From the records below, work out how many lines carry the string "invariant". Leave out everything but the number.

——

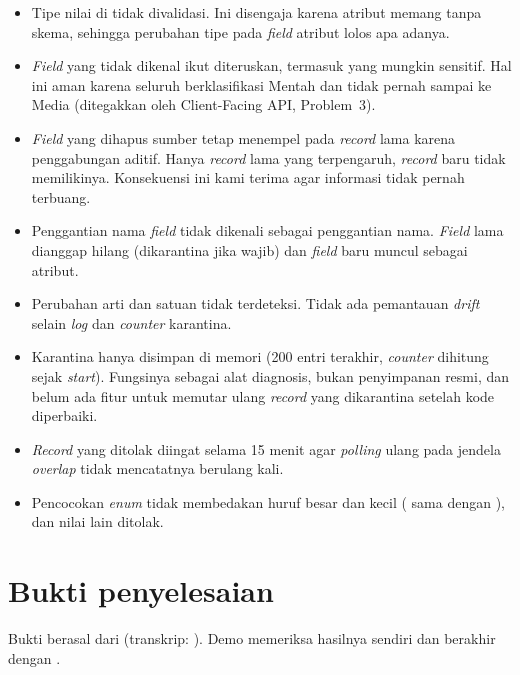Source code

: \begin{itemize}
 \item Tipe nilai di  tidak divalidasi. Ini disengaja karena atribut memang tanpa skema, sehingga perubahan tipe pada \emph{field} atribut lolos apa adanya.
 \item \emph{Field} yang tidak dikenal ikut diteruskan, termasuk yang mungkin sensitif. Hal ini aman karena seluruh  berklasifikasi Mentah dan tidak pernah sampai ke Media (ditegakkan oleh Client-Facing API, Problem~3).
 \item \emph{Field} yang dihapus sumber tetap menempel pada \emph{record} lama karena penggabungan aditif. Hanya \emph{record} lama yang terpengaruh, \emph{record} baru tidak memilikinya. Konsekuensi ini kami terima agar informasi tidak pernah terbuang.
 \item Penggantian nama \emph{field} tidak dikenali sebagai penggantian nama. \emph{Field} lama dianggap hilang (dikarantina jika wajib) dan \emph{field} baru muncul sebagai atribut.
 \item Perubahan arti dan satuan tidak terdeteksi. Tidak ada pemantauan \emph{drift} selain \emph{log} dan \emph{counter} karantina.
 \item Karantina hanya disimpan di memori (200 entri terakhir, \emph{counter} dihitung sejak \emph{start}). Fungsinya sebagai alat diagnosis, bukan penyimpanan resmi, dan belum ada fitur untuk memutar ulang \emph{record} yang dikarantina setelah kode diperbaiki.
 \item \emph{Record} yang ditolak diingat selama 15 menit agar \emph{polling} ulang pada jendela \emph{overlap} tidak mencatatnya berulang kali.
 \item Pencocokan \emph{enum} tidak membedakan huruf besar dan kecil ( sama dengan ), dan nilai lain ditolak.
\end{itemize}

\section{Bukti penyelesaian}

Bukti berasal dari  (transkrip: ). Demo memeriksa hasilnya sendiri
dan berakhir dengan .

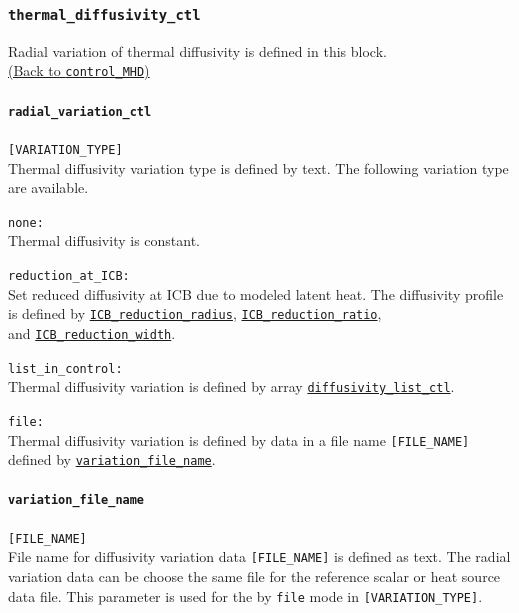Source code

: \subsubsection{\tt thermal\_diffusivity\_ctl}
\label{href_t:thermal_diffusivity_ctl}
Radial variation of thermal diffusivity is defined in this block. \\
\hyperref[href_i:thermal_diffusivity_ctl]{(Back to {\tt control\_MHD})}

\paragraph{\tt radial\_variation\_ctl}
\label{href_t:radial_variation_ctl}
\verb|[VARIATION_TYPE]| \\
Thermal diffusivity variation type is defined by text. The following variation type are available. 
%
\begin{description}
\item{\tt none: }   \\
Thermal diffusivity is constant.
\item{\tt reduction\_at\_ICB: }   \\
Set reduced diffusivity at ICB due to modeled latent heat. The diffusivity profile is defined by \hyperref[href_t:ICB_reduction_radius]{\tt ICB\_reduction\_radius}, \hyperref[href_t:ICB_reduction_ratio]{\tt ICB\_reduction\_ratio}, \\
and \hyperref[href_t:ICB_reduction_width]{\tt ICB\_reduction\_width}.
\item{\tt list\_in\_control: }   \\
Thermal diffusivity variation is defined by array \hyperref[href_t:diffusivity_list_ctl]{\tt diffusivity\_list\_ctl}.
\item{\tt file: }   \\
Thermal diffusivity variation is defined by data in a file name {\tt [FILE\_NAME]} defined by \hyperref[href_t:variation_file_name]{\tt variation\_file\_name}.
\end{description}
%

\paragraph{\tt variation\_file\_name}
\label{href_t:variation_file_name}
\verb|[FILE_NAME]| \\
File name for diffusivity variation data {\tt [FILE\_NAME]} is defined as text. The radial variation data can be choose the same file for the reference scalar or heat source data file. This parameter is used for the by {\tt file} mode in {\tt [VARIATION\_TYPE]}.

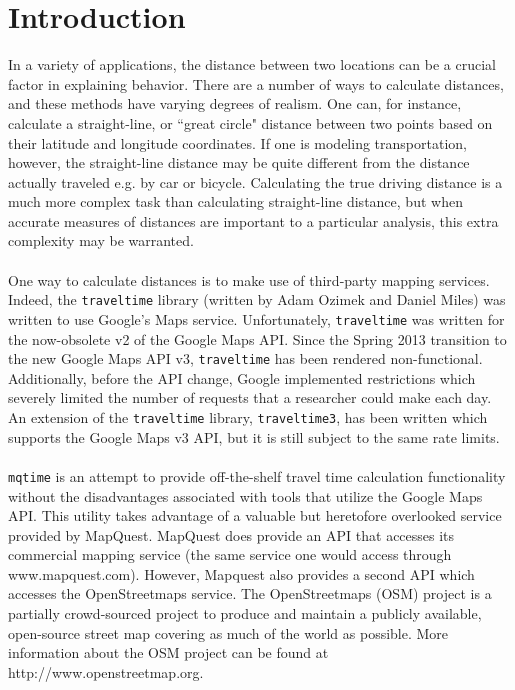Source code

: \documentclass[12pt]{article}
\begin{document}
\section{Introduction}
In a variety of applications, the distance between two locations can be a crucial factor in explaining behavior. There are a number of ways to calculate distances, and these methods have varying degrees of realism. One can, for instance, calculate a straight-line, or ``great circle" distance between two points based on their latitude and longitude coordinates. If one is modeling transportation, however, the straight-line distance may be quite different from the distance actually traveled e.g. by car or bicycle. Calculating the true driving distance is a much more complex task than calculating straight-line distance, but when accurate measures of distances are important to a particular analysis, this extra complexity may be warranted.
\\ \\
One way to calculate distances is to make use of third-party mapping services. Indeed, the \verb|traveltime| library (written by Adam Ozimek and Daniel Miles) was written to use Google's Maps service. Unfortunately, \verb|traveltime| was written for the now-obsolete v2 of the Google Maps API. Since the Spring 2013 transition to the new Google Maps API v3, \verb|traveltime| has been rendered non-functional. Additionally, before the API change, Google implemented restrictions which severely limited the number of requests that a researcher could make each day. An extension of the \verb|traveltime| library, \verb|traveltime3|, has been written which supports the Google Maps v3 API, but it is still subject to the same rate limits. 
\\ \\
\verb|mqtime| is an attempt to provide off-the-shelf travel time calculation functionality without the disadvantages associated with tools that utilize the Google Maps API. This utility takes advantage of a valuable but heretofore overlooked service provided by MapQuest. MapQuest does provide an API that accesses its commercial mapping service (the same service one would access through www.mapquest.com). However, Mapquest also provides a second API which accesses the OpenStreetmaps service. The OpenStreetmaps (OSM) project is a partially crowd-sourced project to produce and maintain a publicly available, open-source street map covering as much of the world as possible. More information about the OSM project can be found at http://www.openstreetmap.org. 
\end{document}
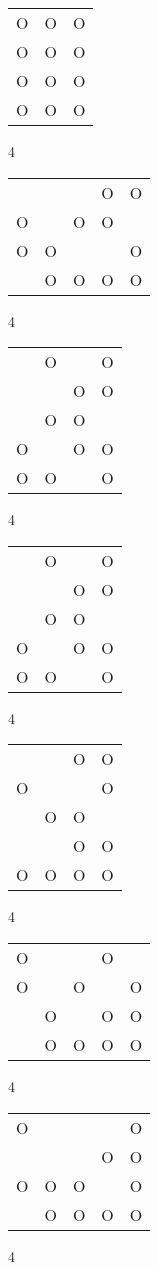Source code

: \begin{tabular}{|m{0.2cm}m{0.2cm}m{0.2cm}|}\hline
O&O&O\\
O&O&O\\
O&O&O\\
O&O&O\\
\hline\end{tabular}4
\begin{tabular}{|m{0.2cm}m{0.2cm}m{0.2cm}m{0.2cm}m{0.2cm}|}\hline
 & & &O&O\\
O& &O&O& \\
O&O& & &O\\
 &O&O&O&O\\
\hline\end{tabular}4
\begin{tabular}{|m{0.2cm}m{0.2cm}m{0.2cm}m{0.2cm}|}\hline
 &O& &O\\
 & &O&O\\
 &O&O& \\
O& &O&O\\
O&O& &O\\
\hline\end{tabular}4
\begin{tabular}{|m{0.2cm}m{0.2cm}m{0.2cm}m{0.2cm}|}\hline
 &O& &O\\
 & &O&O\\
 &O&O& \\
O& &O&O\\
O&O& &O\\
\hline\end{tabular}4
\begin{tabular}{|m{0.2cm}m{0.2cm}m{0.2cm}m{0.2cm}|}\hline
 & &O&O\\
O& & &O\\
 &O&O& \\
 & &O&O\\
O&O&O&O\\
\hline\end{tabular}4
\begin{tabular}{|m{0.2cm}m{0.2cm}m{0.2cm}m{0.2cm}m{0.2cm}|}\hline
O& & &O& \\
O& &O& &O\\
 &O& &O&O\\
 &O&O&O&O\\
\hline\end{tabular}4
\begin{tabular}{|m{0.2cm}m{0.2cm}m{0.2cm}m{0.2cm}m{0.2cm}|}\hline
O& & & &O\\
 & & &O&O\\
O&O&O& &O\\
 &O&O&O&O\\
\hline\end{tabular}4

——

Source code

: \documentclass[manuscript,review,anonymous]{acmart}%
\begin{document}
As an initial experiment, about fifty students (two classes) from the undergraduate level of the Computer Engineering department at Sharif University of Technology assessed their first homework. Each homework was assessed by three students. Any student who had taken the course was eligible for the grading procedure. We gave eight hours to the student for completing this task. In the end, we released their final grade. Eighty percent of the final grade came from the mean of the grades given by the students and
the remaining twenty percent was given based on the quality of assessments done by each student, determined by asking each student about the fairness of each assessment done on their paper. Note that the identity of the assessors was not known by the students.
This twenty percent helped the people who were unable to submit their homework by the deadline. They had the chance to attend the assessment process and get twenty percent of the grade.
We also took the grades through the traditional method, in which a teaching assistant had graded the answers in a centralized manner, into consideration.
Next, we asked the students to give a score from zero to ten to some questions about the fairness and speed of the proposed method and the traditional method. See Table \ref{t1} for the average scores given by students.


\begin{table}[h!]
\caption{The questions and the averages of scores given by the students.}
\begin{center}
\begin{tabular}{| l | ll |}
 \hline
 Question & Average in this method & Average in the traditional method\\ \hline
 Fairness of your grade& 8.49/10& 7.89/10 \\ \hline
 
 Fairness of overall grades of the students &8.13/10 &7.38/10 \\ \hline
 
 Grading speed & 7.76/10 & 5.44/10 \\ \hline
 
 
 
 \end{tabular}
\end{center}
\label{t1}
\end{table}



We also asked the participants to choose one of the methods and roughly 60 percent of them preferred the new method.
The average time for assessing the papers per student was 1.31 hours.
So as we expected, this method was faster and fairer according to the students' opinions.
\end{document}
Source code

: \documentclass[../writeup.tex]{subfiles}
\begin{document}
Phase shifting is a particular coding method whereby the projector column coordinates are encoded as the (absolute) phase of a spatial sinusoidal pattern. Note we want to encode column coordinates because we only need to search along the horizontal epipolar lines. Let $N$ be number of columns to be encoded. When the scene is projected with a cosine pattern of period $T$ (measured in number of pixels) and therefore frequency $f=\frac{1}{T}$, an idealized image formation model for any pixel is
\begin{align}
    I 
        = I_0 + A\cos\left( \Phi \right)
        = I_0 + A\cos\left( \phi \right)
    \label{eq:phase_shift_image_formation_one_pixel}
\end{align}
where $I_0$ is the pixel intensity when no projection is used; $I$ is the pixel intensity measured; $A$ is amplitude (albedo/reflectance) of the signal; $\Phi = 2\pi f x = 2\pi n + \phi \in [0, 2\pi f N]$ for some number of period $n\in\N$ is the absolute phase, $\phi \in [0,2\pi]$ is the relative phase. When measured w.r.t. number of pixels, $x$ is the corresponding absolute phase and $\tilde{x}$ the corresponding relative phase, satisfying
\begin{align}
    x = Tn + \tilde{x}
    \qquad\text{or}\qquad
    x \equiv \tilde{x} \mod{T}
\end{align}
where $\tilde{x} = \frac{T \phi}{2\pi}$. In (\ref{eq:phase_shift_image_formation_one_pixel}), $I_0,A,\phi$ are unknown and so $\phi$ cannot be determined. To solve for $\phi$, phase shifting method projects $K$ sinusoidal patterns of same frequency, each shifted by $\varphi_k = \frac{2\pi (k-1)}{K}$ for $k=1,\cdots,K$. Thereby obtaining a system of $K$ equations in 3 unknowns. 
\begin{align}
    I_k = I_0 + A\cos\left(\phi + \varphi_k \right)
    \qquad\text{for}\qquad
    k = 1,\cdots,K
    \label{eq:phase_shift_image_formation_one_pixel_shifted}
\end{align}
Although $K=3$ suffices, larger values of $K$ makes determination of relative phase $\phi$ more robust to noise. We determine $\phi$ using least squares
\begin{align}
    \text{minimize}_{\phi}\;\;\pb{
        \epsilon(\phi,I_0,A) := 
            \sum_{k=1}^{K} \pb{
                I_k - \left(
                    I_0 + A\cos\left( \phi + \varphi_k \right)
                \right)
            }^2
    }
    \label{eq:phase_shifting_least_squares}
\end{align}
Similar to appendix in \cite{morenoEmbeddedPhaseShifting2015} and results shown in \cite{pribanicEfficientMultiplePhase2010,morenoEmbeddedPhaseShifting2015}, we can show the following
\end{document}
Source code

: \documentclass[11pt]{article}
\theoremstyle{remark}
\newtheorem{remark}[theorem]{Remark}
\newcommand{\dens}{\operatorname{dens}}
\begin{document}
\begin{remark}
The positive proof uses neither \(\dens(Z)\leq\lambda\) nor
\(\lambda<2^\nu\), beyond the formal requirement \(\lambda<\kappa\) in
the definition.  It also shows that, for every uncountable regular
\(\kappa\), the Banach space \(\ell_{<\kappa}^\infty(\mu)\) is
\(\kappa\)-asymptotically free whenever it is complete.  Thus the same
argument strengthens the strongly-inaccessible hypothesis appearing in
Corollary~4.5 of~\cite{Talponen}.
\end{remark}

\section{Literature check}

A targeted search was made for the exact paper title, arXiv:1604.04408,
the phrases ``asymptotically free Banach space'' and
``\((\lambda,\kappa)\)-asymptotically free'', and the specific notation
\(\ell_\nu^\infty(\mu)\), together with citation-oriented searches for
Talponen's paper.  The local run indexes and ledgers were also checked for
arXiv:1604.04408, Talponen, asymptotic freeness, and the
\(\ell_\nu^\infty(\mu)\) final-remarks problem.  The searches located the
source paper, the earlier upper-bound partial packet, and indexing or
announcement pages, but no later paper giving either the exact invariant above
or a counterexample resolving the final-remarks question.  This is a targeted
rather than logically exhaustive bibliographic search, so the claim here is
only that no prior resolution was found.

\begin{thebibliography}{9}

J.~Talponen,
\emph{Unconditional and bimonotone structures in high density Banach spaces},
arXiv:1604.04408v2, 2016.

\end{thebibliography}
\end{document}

——

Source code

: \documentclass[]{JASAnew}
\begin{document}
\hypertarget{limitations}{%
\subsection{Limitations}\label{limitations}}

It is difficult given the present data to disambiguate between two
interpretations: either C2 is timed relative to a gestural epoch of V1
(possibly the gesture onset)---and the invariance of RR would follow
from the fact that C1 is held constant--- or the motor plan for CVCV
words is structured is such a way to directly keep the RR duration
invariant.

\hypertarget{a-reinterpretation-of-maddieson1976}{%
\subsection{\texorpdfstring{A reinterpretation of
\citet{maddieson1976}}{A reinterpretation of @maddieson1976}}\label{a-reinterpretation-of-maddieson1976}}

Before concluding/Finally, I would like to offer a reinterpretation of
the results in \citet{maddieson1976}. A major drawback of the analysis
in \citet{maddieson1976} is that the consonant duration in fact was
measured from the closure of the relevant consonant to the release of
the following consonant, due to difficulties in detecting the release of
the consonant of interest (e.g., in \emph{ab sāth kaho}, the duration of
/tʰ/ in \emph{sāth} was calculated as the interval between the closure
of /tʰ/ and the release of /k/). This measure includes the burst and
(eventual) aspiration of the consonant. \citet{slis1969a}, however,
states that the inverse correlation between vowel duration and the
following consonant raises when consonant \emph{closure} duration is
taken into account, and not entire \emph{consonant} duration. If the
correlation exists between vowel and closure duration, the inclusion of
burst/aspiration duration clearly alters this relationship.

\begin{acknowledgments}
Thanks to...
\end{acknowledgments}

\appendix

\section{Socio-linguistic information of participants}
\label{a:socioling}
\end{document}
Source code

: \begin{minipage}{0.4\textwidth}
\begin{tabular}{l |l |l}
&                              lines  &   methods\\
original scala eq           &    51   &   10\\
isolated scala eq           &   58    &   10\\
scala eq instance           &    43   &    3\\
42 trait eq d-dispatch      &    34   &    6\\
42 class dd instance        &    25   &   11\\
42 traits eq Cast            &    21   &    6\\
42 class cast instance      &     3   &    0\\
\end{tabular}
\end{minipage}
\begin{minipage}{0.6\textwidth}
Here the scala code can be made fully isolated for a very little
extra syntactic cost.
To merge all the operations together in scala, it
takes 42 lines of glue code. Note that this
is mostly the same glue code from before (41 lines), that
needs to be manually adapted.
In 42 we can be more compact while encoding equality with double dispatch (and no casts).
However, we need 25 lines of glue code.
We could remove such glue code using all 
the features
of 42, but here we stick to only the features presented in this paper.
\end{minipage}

——

▸ **TASK RESPONSE**:
2